Теперь же – много-много месяцев спустя – на Лондон падал
снег, большие снежинки тихо опускались на высокое здание Обители Таламаски, а я
искал его, усталый и унылый, думая, что из всего мира я должен увидеться только
с ним. Я исследовал мысли членов ордена – как спящих, так и бодрствующих. Я их
взбудоражил и отчетливо услышал, как просыпается их бдительность, – так же
ясно, как если бы они включили свет, вскакивая с постели.
Но я уже получил что хотел.
Дэвид уехал в свою усадьбу в Котсуолд, в ту, что находится
поблизости от удивительной деревушки со старинным кабачком.
Ну что ж, я, несомненно, смогу ее найти. И я отправился на
поиски.
Валил тяжелый снег. Замерзший и злой, я понесся низко над
землей; от выпитой крови не осталось даже воспоминания.
Как всегда в разгар жестокой зимы, ко мне вернулись другие
сны – о злых снегах моего смертного детства, о промерзших каменных залах в
отцовском замке, о маленьком камине и об огромных мастиффах, храпящих рядом на
сене, обеспечивая мне уют и тепло.
Эти собаки погибли во время моей последней охоты на волков.
Я терпеть не мог вспоминать об этом, и все-таки мне всегда
было приятно мечтать, что я снова дома, где пахнет камином и могучими псами,
свернувшимися возле меня, что я жив, по-настоящему жив, что охоты вообще не
было; о том, что я не уехал в Париж и не ввел в соблазн могущественного
помешанного вампира Магнуса. В комнатушке с каменными стенами приятно пахло
собаками, и я в полной безопасности спал рядом с ними.
Наконец я добрался до небольшого поместья в стиле эпохи
королевы Елизаветы и увидел очень красивое каменное здание с крутыми крышами и
узкими фронтонами, с застекленными окнами в глубоких нишах – меньшего размера,
чем в Обители, но для такого дома – просто огромными.
Только в одной комнате горел свет. Это оказалась библиотека.
Возле большого камина, в котором громко трещали дрова, я увидел Дэвида.

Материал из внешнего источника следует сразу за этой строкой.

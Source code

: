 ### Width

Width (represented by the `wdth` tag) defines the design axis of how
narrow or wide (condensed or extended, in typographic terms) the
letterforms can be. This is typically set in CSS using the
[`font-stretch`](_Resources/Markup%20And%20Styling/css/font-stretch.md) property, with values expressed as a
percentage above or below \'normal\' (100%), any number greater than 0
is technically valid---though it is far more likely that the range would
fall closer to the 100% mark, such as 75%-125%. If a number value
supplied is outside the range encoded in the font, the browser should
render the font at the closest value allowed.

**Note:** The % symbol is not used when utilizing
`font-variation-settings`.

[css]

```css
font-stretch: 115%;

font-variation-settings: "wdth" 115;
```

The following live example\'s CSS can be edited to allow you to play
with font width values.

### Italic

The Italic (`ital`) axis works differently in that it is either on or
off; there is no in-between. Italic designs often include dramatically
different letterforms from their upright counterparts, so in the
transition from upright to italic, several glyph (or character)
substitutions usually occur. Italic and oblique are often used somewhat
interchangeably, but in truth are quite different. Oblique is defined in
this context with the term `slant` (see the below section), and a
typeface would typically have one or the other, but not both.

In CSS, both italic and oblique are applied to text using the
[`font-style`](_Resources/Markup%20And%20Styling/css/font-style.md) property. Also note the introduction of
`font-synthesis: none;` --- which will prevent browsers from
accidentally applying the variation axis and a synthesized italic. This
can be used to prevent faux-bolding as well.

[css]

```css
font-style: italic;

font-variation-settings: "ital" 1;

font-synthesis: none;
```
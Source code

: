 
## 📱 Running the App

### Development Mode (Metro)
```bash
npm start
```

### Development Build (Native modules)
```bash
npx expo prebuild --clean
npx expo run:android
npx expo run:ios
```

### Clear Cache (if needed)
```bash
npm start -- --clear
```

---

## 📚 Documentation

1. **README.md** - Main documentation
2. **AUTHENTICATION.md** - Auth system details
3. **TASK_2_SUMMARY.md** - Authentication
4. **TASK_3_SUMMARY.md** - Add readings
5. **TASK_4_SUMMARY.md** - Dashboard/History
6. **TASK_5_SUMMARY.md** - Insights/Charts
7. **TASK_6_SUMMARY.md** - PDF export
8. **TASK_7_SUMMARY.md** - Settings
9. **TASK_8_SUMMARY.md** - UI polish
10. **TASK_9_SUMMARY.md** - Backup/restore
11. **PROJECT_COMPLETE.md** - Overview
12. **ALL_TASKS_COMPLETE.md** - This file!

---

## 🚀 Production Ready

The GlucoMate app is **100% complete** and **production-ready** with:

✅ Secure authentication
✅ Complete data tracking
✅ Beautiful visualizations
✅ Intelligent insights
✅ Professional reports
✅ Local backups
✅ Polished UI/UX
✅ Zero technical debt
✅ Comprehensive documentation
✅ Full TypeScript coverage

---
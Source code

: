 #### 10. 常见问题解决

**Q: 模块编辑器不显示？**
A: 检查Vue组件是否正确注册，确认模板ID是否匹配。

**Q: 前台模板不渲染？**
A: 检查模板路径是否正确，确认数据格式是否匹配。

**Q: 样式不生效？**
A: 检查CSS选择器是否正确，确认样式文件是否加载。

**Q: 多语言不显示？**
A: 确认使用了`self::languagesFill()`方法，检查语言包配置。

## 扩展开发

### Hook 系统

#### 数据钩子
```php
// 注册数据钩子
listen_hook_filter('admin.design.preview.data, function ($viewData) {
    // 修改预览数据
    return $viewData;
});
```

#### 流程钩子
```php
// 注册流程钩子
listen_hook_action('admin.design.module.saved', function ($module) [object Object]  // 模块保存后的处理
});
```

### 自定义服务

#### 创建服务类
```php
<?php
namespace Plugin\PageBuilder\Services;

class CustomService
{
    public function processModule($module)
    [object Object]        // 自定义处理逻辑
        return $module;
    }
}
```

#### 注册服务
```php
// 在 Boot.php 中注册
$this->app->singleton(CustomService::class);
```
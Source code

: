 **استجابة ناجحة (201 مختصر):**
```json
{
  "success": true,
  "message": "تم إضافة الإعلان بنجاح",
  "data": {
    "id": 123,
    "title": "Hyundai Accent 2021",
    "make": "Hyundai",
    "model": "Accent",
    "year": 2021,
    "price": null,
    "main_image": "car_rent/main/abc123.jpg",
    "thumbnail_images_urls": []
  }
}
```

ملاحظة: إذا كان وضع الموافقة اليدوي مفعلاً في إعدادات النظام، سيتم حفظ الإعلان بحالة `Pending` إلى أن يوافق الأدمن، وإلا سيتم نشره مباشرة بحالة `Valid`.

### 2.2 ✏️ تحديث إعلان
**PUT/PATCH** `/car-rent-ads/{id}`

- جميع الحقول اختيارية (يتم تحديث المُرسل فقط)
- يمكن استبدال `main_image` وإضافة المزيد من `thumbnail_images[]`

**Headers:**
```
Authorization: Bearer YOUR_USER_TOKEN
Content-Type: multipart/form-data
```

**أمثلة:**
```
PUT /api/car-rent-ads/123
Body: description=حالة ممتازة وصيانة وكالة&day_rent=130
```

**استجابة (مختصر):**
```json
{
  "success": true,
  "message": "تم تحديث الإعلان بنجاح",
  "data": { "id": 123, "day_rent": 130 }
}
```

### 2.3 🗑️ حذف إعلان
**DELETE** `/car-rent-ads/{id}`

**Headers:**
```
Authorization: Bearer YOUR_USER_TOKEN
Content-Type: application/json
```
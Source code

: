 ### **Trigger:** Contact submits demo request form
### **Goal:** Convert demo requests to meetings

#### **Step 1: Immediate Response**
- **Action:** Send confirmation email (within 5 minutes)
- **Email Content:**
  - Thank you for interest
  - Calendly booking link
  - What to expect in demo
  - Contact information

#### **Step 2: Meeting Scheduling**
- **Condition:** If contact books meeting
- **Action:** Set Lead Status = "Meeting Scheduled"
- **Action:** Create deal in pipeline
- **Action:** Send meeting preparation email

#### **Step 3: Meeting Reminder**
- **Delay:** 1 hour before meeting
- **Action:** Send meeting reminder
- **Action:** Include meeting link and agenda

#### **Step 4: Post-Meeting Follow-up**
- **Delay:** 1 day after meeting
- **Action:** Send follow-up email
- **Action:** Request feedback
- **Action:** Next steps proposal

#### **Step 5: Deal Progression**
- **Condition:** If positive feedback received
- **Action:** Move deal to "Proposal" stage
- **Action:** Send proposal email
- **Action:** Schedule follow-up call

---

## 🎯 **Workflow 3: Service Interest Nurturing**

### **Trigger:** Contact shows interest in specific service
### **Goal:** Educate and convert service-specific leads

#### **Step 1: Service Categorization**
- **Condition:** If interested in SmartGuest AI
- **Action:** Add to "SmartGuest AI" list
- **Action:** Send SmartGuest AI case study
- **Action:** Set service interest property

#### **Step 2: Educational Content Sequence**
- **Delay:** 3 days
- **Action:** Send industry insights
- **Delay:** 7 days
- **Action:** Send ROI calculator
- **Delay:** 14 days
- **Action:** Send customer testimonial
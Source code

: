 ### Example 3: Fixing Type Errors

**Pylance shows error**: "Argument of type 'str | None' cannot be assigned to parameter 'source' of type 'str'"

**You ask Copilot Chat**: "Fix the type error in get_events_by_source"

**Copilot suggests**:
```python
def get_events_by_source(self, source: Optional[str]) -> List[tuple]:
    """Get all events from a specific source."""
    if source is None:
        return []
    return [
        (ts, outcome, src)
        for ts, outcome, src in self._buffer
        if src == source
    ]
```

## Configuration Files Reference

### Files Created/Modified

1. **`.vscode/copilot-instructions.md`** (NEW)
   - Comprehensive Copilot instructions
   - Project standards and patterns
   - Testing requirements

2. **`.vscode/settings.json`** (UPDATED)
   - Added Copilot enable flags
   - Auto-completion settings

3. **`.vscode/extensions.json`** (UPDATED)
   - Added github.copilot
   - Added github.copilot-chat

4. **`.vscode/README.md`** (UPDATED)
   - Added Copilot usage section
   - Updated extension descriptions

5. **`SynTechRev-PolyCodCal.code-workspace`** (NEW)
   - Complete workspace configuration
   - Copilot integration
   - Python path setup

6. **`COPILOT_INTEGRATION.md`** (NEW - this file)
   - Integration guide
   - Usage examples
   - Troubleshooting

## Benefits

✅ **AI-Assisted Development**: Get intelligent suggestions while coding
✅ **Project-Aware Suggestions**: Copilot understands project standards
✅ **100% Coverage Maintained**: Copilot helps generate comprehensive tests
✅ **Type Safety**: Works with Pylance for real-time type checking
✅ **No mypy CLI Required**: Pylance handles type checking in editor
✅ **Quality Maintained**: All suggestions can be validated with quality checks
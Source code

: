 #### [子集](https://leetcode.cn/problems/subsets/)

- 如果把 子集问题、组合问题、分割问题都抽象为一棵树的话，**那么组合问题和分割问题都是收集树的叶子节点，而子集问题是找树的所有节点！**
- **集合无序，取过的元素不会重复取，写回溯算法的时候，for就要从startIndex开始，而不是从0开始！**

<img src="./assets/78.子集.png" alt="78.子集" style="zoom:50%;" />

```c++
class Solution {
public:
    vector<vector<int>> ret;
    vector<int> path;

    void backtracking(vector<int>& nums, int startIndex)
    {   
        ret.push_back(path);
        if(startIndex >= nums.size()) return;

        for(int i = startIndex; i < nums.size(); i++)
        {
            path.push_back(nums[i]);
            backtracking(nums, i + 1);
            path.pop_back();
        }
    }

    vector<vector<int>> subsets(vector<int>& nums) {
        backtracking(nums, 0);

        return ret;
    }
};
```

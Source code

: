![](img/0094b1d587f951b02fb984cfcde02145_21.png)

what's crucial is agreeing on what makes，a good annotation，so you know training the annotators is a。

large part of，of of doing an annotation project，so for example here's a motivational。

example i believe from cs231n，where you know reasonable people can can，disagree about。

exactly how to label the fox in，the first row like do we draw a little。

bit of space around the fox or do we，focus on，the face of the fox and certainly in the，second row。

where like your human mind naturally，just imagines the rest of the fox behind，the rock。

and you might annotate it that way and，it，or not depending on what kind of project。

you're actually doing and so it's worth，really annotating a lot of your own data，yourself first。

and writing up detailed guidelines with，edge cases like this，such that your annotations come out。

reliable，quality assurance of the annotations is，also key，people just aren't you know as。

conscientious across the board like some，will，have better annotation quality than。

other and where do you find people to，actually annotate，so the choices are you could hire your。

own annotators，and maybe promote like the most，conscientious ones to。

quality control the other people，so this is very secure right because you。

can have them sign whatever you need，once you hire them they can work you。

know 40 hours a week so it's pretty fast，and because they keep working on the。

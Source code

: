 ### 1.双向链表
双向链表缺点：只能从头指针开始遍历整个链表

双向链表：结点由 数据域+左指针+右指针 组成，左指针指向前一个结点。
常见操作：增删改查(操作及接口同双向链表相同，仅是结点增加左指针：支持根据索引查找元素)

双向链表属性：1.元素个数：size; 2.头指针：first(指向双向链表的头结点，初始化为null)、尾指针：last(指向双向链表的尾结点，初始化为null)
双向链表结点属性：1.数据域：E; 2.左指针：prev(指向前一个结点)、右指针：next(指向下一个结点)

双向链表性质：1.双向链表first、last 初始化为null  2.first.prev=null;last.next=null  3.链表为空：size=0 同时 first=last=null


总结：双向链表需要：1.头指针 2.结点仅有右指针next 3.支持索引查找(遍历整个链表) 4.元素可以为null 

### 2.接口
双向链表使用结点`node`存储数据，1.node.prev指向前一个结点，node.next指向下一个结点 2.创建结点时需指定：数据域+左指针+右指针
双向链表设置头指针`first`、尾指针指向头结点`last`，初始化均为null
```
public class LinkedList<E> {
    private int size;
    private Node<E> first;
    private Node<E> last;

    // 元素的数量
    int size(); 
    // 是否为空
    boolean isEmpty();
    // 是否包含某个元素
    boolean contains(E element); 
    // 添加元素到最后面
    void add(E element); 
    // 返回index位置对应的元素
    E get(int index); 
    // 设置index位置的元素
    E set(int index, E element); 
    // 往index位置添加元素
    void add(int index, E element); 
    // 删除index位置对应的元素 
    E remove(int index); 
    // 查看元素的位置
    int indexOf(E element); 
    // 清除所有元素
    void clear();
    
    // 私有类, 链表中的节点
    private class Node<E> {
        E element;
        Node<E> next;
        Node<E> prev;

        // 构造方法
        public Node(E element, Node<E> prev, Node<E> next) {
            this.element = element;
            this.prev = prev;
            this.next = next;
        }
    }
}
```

В руках он держал знакомую кожаную записную книжку и что-то
быстро писал в ней обычной перьевой ручкой, даже не чувствуя, что за ним
наблюдают. Периодически он заглядывал в другую книгу в кожаном переплете,
лежавшую на столе. Я с легкостью определил, что это христианская Библия: две
колонки мелкого шрифта, золотой обрез и ленточка в качестве закладки.
Почти без усилий я рассмотрел, что Дэвид читает Книгу Бытия
и, очевидно, делает заметки. Рядом лежал экземпляр «Фауста». Что же, черт
возьми, так его заинтересовало?
Вся комната была заставлена книгами. За плечом у Дэвида
горела маленькая лампа. В северных странах много таких библиотек – уютных,
манящих, с низкими балками потолка и большими удобными кожаными креслами.
Но эта библиотека отличалась от остальных наличием в ней
свидетельств жизни, проведенной совсем в других краях, – драгоценных
напоминаний о прожитых годах.
Над пламенеющим камином подвешена пятнистая голова леопарда.
На правой стене, в противоположном конце, – огромная черная бизонья
голова. На полках и столах – многочисленные индийские бронзовые статуэтки. На
коричневом ковре возле очага, у двери и под окнами – маленькие индийские
коврики, словно разбросанные драгоценные камни.
В самом центре комнаты растянулась длинная огненная шкура
бенгальского тигра; голова ее со вставленными стеклянными глазами прекрасно
сохранилась, а эти огромные клыки я с ужасающей реальностью уже видел во сне.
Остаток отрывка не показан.